[[ Record set, beginning ]]
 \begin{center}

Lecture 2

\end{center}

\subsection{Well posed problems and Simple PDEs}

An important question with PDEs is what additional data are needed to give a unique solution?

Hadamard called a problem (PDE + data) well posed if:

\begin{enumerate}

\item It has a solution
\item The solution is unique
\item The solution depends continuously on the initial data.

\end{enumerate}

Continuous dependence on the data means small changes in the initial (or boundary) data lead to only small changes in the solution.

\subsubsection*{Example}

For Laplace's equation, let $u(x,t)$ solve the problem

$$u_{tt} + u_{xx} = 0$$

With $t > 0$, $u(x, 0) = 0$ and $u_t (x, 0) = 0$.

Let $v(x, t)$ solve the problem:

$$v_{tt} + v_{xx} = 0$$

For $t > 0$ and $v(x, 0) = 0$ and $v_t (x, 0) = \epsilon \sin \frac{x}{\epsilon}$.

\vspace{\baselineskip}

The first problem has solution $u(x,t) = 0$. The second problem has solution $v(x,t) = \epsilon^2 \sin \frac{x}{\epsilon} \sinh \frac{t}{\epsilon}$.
[[ Record set, end ]]
Your assignment »
Determine the number of lines in the entries that hold "solution". Reply with that number only.

Output »
6